Moon CH, Fukuda M, Kim S-G (2013) Spatiotemporal characteristics and vascular sources of neural-specific and -nonspecific fMRI signals at submillimeter columnar resolution. Neuroimage, 64, 91-103. doi:10.1016/j.neuroimage.2012.08.064. PMCID:PMC3508161. (Abstract)
The neural specificity of hemodynamic-based functional magnetic resonance imaging (fMRI) signals is dependent on both the vascular regulation and the sensitivity of the applied fMRI technique to different types and sizes of blood vessels. In order to examine the specificity of MRI-detectable hemodynamic responses, submillimeter blood oxygenation level-dependent (BOLD) and cerebral blood volume (CBV) fMRI studies were performed in a well-established cat orientation column model at 9.4 T. Neural-nonspecific and -specific signals were separated by comparing the fMRI responses of orthogonal orientation stimuli. The BOLD response was dominantly neural-nonspecific, mostly originating from pial and intracortical emerging veins, and thus was highly correlated with baseline blood volume.
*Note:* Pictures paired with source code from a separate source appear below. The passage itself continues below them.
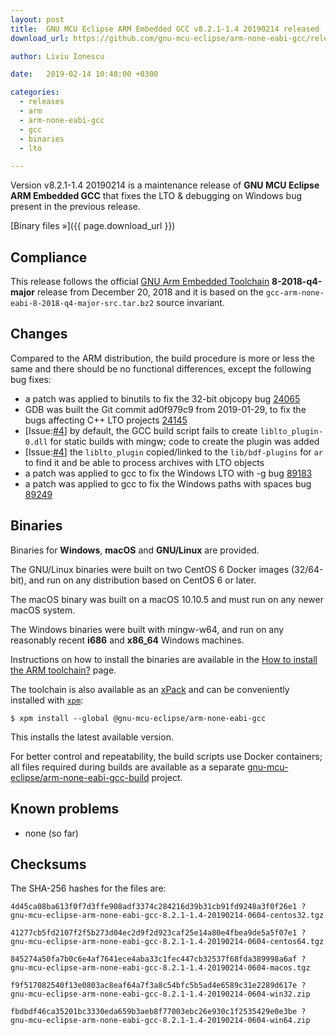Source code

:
 ```yaml
---
layout: post
title:  GNU MCU Eclipse ARM Embedded GCC v8.2.1-1.4 20190214 released
download_url: https://github.com/gnu-mcu-eclipse/arm-none-eabi-gcc/releases/tag/v8.2.1-1.4/

author: Liviu Ionescu

date:   2019-02-14 10:48:00 +0300

categories:
  - releases
  - arm
  - arm-none-eabi-gcc
  - gcc
  - binaries
  - lto

---
```


Version v8.2.1-1.4 20190214 is a maintenance release of 
**GNU MCU Eclipse ARM Embedded GCC** that fixes the LTO & debugging on Windows
bug present in the previous release.

[Binary files »]({{ page.download_url }})

## Compliance

This release follows the official 
[GNU Arm Embedded Toolchain](https://developer.arm.com/open-source/gnu-toolchain/gnu-rm) 
**8-2018-q4-major** release from December 20, 2018 and it is based on the 
`gcc-arm-none-eabi-8-2018-q4-major-src.tar.bz2` source invariant.

## Changes

Compared to the ARM distribution, the build procedure is more or less the 
same and there should be no functional differences, except the following 
bug fixes:

- a patch was applied to binutils to fix the 32-bit objcopy bug 
  [24065](https://sourceware.org/bugzilla/show_bug.cgi?id=24065)
- GDB was built the Git commit ad0f979c9 from 2019-01-29, to fix the bugs
  affecting C++ LTO projects
  [24145](https://sourceware.org/bugzilla/show_bug.cgi?id=24145)
- [Issue:[#4](https://github.com/gnu-mcu-eclipse/arm-none-eabi-gcc/issues/4)] 
  by default, the GCC build script fails to create `liblto_plugin-0.dll`
  for static builds with mingw; code to create the plugin was added
- [Issue:[#4](https://github.com/gnu-mcu-eclipse/arm-none-eabi-gcc/issues/4)]
  the `liblto_plugin` copied/linked to the `lib/bdf-plugins` for `ar`
  to find it and be able to process archives with LTO objects
- a patch was applied to gcc to fix the Windows LTO with -g bug
  [89183](https://gcc.gnu.org/bugzilla/show_bug.cgi?id=89183)
- a patch was applied to gcc to fix the Windows paths with spaces bug
  [89249](https://gcc.gnu.org/bugzilla/show_bug.cgi?id=89249)

## Binaries

Binaries for **Windows**, **macOS** and **GNU/Linux** are provided.

The GNU/Linux binaries were built on two CentOS 6 Docker images (32/64-bit), 
and run on any distribution based on CentOS 6 or later.

The macOS binary was built on a macOS 10.10.5 and must run on any newer 
macOS system.

The Windows binaries were built with mingw-w64, and run on any reasonably 
recent **i686** and **x86_64** Windows machines.

Instructions on how to install the binaries are available in the 
[How to install the ARM toolchain?](https://gnu-mcu-eclipse.github.io/toolchain/arm/install/)
page.

The toolchain is also available as an 
[xPack](https://www.npmjs.com/package/@gnu-mcu-eclipse/arm-none-eabi-gcc) 
and can be conveniently installed with 
[`xpm`](https://www.npmjs.com/package/xpm):

```console
$ xpm install --global @gnu-mcu-eclipse/arm-none-eabi-gcc
```

This installs the latest available version.

For better control and repeatability, the build scripts use Docker containers; 
all files required during builds are available as a separate 
[gnu-mcu-eclipse/arm-none-eabi-gcc-build](https://github.com/gnu-mcu-eclipse/arm-none-eabi-gcc-build)
project. 

## Known problems

* none (so far)

## Checksums

The SHA-256 hashes for the files are:

```console
4d45ca08ba613f0f7d3ffe908adf3374c284216d39b31cb91fd9248a3f0f26e1 ?
gnu-mcu-eclipse-arm-none-eabi-gcc-8.2.1-1.4-20190214-0604-centos32.tgz

41277cb5fd2107f2f5b273d04ec2d9f2d923caf25e14a80e4fbea9de5a5f07e1 ?
gnu-mcu-eclipse-arm-none-eabi-gcc-8.2.1-1.4-20190214-0604-centos64.tgz

845274a50fa7b0c6e4af7641ece4aba33c1fec447cb32537f68fda389998a6af ?
gnu-mcu-eclipse-arm-none-eabi-gcc-8.2.1-1.4-20190214-0604-macos.tgz

f9f517082540f13e0803ac8eaf64a7f3a8c54bfc5b5ad4e6589c31e2289d617e ?
gnu-mcu-eclipse-arm-none-eabi-gcc-8.2.1-1.4-20190214-0604-win32.zip

fbdbdf46ca35201bc3330eda659b3aeb8f77003ebc26e930c1f2535429e0e3be ?
gnu-mcu-eclipse-arm-none-eabi-gcc-8.2.1-1.4-20190214-0604-win64.zip
```
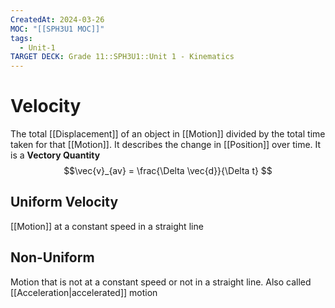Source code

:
 ```yaml
---
CreatedAt: 2024-03-26
MOC: "[[SPH3U1 MOC]]"
tags:
  - Unit-1
TARGET DECK: Grade 11::SPH3U1::Unit 1 - Kinematics
---
```


# Velocity
The total [[Displacement]] of an object in [[Motion]] divided by the total time taken for that [[Motion]].
It describes the change in [[Position]] over time.
It is a **Vectory Quantity**
$$\vec{v}_{av} = \frac{\Delta \vec{d}}{\Delta t} $$


## Uniform Velocity
[[Motion]] at a constant speed in a straight line


## Non-Uniform
Motion that is not at a constant speed or not in a straight line. Also called [[Acceleration|accelerated]] motion
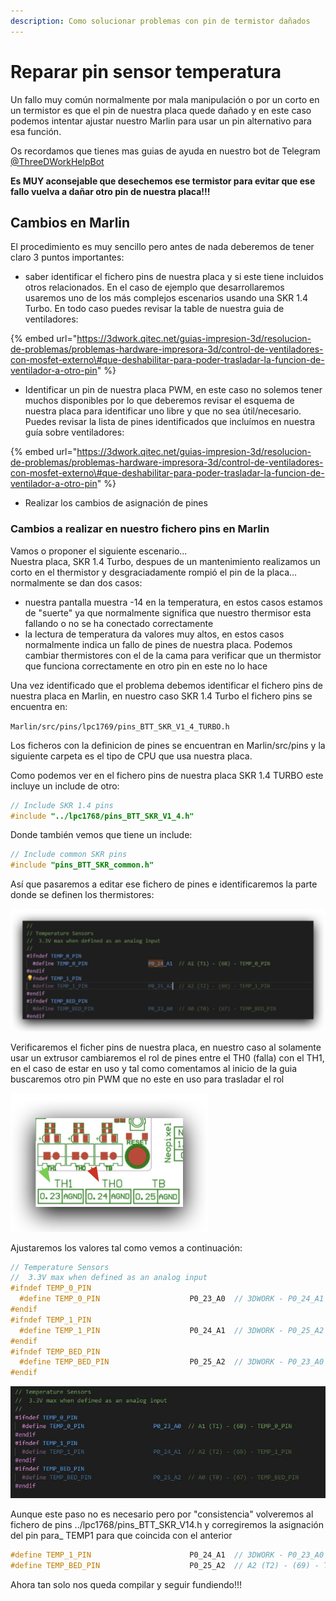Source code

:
 ```yaml
---
description: Como solucionar problemas con pin de termistor dañados
---
```


# Reparar pin sensor temperatura

Un fallo muy común normalmente por mala manipulación o por un corto en un termistor es que el pin de nuestra placa quede dañado y en este caso podemos intentar ajustar nuestro Marlin para usar un pin alternativo para esa función.

Os recordamos que tienes mas guias de ayuda en nuestro bot de Telegram [@ThreeDWorkHelpBot](https://t.me/ThreeDWorkHelpBot)

**Es MUY aconsejable que desechemos ese termistor para evitar que ese fallo vuelva a dañar otro pin de nuestra placa!!!**

## Cambios en Marlin

El procedimiento es muy sencillo pero antes de nada deberemos de tener claro 3 puntos importantes:

* saber identificar el fichero pins de nuestra placa y si este tiene incluidos otros relacionados. En el caso de ejemplo que desarrollaremos usaremos uno de los más complejos escenarios usando una SKR 1.4 Turbo.  En todo caso puedes revisar la table de nuestra guia de ventiladores:

{% embed url="https://3dwork.qitec.net/guias-impresion-3d/resolucion-de-problemas/problemas-hardware-impresora-3d/control-de-ventiladores-con-mosfet-externo\#que-deshabilitar-para-poder-trasladar-la-funcion-de-ventilador-a-otro-pin" %}

* Identificar un pin de nuestra placa PWM, en este caso no solemos tener muchos disponibles por lo que deberemos revisar el esquema de nuestra placa para identificar uno libre y que no sea útil/necesario.  Puedes revisar la lista de pines identificados que incluímos en nuestra guía sobre ventiladores:

{% embed url="https://3dwork.qitec.net/guias-impresion-3d/resolucion-de-problemas/problemas-hardware-impresora-3d/control-de-ventiladores-con-mosfet-externo\#que-deshabilitar-para-poder-trasladar-la-funcion-de-ventilador-a-otro-pin" %}

* Realizar los cambios de asignación de pines

### Cambios a realizar en nuestro fichero pins en Marlin

Vamos o proponer el siguiente escenario...  
Nuestra placa, SKR 1.4 Turbo, despues de un mantenimiento realizamos un corto en el thermistor y desgraciadamente rompió el pin de la placa... normalmente se dan dos casos:

* nuestra pantalla muestra -14 en la temperatura, en estos casos estamos de "suerte" ya que normalmente significa que nuestro thermisor esta fallando o no se ha conectado correctamente
* la lectura de temperatura da valores muy altos, en estos casos normalmente indica un fallo de pines de nuestra placa. Podemos cambiar thermistores con el de la cama para verificar que un thermistor que funciona correctamente en otro pin en este no lo hace

Una vez identificado que el problema debemos identificar el fichero pins de nuestra placa en Marlin, en nuestro caso SKR 1.4 Turbo el fichero pins se encuentra en:

`Marlin/src/pins/lpc1769/pins_BTT_SKR_V1_4_TURBO.h`

Los ficheros con la definicion de pines se encuentran en Marlin/src/pins y la siguiente carpeta es el tipo de CPU que usa nuestra placa.

Como podemos ver en el fichero pins de nuestra placa SKR 1.4 TURBO este incluye un include de otro:

```cpp
// Include SKR 1.4 pins
#include "../lpc1768/pins_BTT_SKR_V1_4.h"
```

Donde también vemos que tiene un include:

```cpp
// Include common SKR pins
#include "pins_BTT_SKR_common.h"
```

Así que pasaremos a editar ese fichero de pines e identificaremos la parte donde se definen los thermistores:

![](../../../.gitbook/assets/image%20%2841%29.png)

Verificaremos el ficher pins de nuestra placa, en nuestro caso al solamente usar un extrusor cambiaremos el rol de pines entre el TH0 \(falla\) con el TH1, en el caso de estar en uso y tal como comentamos al inicio de la guia buscaremos otro pin PWM que no este en uso para trasladar el rol

![Esquema de pines de nuestra SKR 1.4, el TH0 con flecha roja lo trasladaremos al TH1 con flecha verde.](../../../.gitbook/assets/image%20%2840%29.png)

Ajustaremos los valores tal como vemos a continuación:

```cpp
// Temperature Sensors
//  3.3V max when defined as an analog input
#ifndef TEMP_0_PIN
  #define TEMP_0_PIN                    P0_23_A0  // 3DWORK - P0_24_A1 Valor Original - A1 (T1) - (68) - TEMP_0_PIN
#endif
#ifndef TEMP_1_PIN
  #define TEMP_1_PIN                    P0_24_A1  // 3DWORK - P0_25_A2 Valor Original - A2 (T2) - (69) - TEMP_1_PIN
#endif
#ifndef TEMP_BED_PIN
  #define TEMP_BED_PIN                  P0_25_A2  // 3DWORK - P0_23_A0 Valor Original - A0 (T0) - (67) - TEMP_BED_PIN
#endif
```

![](../../../.gitbook/assets/image%20%2842%29.png)

Aunque este paso no es necesario pero por "consistencia" volveremos al fichero de pins ../lpc1768/pins\_BTT\_SKR_V14.h y corregiremos la asignación del pin para_ TEMP1 para que coincida con el anterior

```cpp
#define TEMP_1_PIN                      P0_24_A1  // 3DWORK - P0_23_A0 Valor Original - A0 (T0) - (67) - TEMP_1_PIN
#define TEMP_BED_PIN                    P0_25_A2  // A2 (T2) - (69) - TEMP_BED_PIN
```

Ahora tan solo nos queda compilar y seguir fundiendo!!!

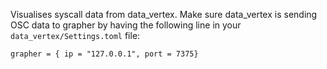 Visualises syscall data from data_vertex. Make sure data_vertex is sending OSC data to grapher by having the following line in your `data_vertex/Settings.toml` file:

```
grapher = { ip = "127.0.0.1", port = 7375}
```

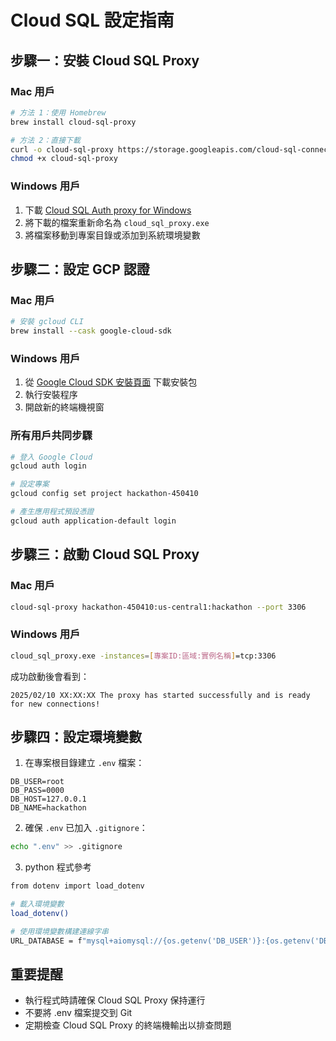 # Cloud SQL 設定指南

## 步驟一：安裝 Cloud SQL Proxy

### Mac 用戶

```bash
# 方法 1：使用 Homebrew
brew install cloud-sql-proxy

# 方法 2：直接下載
curl -o cloud-sql-proxy https://storage.googleapis.com/cloud-sql-connectors/cloud-sql-proxy/v2.8.1/cloud-sql-proxy.darwin.amd64
chmod +x cloud-sql-proxy
```

### Windows 用戶

1. 下載 [Cloud SQL Auth proxy for Windows](https://dl.google.com/cloudsql/cloud_sql_proxy_x64.exe)
2. 將下載的檔案重新命名為 `cloud_sql_proxy.exe`
3. 將檔案移動到專案目錄或添加到系統環境變數

## 步驟二：設定 GCP 認證

### Mac 用戶

```bash
# 安裝 gcloud CLI
brew install --cask google-cloud-sdk
```

### Windows 用戶

1. 從 [Google Cloud SDK 安裝頁面](https://cloud.google.com/sdk/docs/install) 下載安裝包
2. 執行安裝程序
3. 開啟新的終端機視窗

### 所有用戶共同步驟

```bash
# 登入 Google Cloud
gcloud auth login

# 設定專案
gcloud config set project hackathon-450410

# 產生應用程式預設憑證
gcloud auth application-default login
```

## 步驟三：啟動 Cloud SQL Proxy

### Mac 用戶

```bash
cloud-sql-proxy hackathon-450410:us-central1:hackathon --port 3306
```

### Windows 用戶

```bash
cloud_sql_proxy.exe -instances=[專案ID:區域:實例名稱]=tcp:3306
```

成功啟動後會看到：

```
2025/02/10 XX:XX:XX The proxy has started successfully and is ready for new connections!
```

## 步驟四：設定環境變數

1. 在專案根目錄建立 `.env` 檔案：

```env
DB_USER=root
DB_PASS=0000
DB_HOST=127.0.0.1
DB_NAME=hackathon
```

2. 確保 `.env` 已加入 `.gitignore`：

```bash
echo ".env" >> .gitignore
```

3. python 程式參考

```bash
from dotenv import load_dotenv

# 載入環境變數
load_dotenv()

# 使用環境變數構建連線字串
URL_DATABASE = f"mysql+aiomysql://{os.getenv('DB_USER')}:{os.getenv('DB_PASS')}@{os.getenv('DB_HOST')}:3306/{os.getenv('DB_NAME')}"
```

## 重要提醒

-   執行程式時請確保 Cloud SQL Proxy 保持運行
-   不要將 .env 檔案提交到 Git
-   定期檢查 Cloud SQL Proxy 的終端機輸出以排查問題

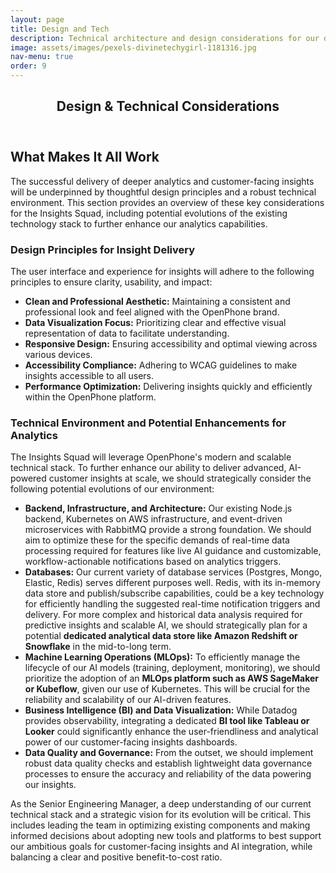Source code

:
 ```yaml
---
layout: page
title: Design and Tech
description: Technical architecture and design considerations for our data-driven features.
image: assets/images/pexels-divinetechygirl-1181316.jpg
nav-menu: true
order: 9
---
```


<!-- Main -->
<div id="main" class="alt">

<!-- One -->
<section id="one">
	<div class="inner">
		<header class="major">
			<h1>Design & Technical Considerations</h1>
		</header>

<!-- Content -->
<h2>What Makes It All Work</h2>
<p>
  The successful delivery of deeper analytics and customer-facing insights will be underpinned by thoughtful design principles and a robust technical environment. This section provides an overview of these key considerations for the Insights Squad, including potential evolutions of the existing technology stack to further enhance our analytics capabilities.
</p>

<h3>Design Principles for Insight Delivery</h3>
<p>
  The user interface and experience for insights will adhere to the following principles to ensure clarity, usability, and impact:
</p>
<ul>
  <li><strong>Clean and Professional Aesthetic:</strong> Maintaining a consistent and professional look and feel aligned with the OpenPhone brand.</li>
  <li><strong>Data Visualization Focus:</strong> Prioritizing clear and effective visual representation of data to facilitate understanding.</li>
  <li><strong>Responsive Design:</strong> Ensuring accessibility and optimal viewing across various devices.</li>
  <li><strong>Accessibility Compliance:</strong> Adhering to WCAG guidelines to make insights accessible to all users.</li>
  <li><strong>Performance Optimization:</strong> Delivering insights quickly and efficiently within the OpenPhone platform.</li>
</ul>

<h3>Technical Environment and Potential Enhancements for Analytics</h3>
<p>
  The Insights Squad will leverage OpenPhone's modern and scalable technical stack. To further enhance our ability to deliver advanced, AI-powered
  customer insights at scale, we should strategically consider the following potential evolutions of our environment:
</p>
<ul>
  <li><strong>Backend, Infrastructure, and Architecture:</strong> Our existing Node.js backend, Kubernetes on AWS infrastructure, and event-driven microservices with RabbitMQ provide a strong foundation. We should aim to optimize these for the specific demands of real-time data processing required for features like live AI guidance and customizable, workflow-actionable notifications based on analytics triggers.</li>
  <li><strong>Databases:</strong> Our current variety of database services (Postgres, Mongo, Elastic, Redis) serves different purposes well. Redis, with its in-memory data store and publish/subscribe capabilities, could be a key technology for efficiently handling the suggested real-time notification triggers and delivery. For more complex and historical data analysis required for predictive insights and scalable AI, we should strategically plan for a potential <strong>dedicated analytical data store like Amazon Redshift or Snowflake</strong> in the mid-to-long term.</li>
  <li><strong>Machine Learning Operations (MLOps):</strong> To efficiently manage the lifecycle of our AI models (training, deployment, monitoring), we should prioritize the adoption of an <strong>MLOps platform such as AWS SageMaker or Kubeflow</strong>, given our use of Kubernetes. This will be crucial for the reliability and scalability of our AI-driven features.</li>
  <li><strong>Business Intelligence (BI) and Data Visualization:</strong> While Datadog provides observability, integrating a dedicated <strong>BI tool like Tableau or Looker</strong> could significantly enhance the user-friendliness and analytical power of our customer-facing insights dashboards.</li>
  <li><strong>Data Quality and Governance:</strong> From the outset, we should implement robust data quality checks and establish lightweight data governance processes to ensure the accuracy and reliability of the data powering our insights.</li>
</ul>

<p>
  As the Senior Engineering Manager, a deep understanding of our current technical stack and a strategic vision for its evolution will be critical. This includes leading the team in optimizing existing components and making informed decisions about adopting new tools and platforms to best support our ambitious goals for customer-facing insights and AI integration, while balancing a clear and positive benefit-to-cost ratio.
</p>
Uneven baseline CBV may displace or distort small functional domains in high-resolution BOLD maps. The CBV response in the parenchyma exhibited dual spatiotemporal characteristics, a fast and early neural-nonspecific response (with 4.3-s time constant) and a slightly slower and delayed neural-specific response (with 9.4-s time constant). The nonspecific CBV signal originates from early-responding arteries and arterioles, while the specific CBV response, which is not correlated with baseline blood volume, arises from late-responding microvessels including small pre-capillary arterioles and capillaries. Our data indicate that although the neural specificity of CBV fMRI signals is dependent on stimulation duration, high-resolution functional maps can be obtained from steady-state CBV studies.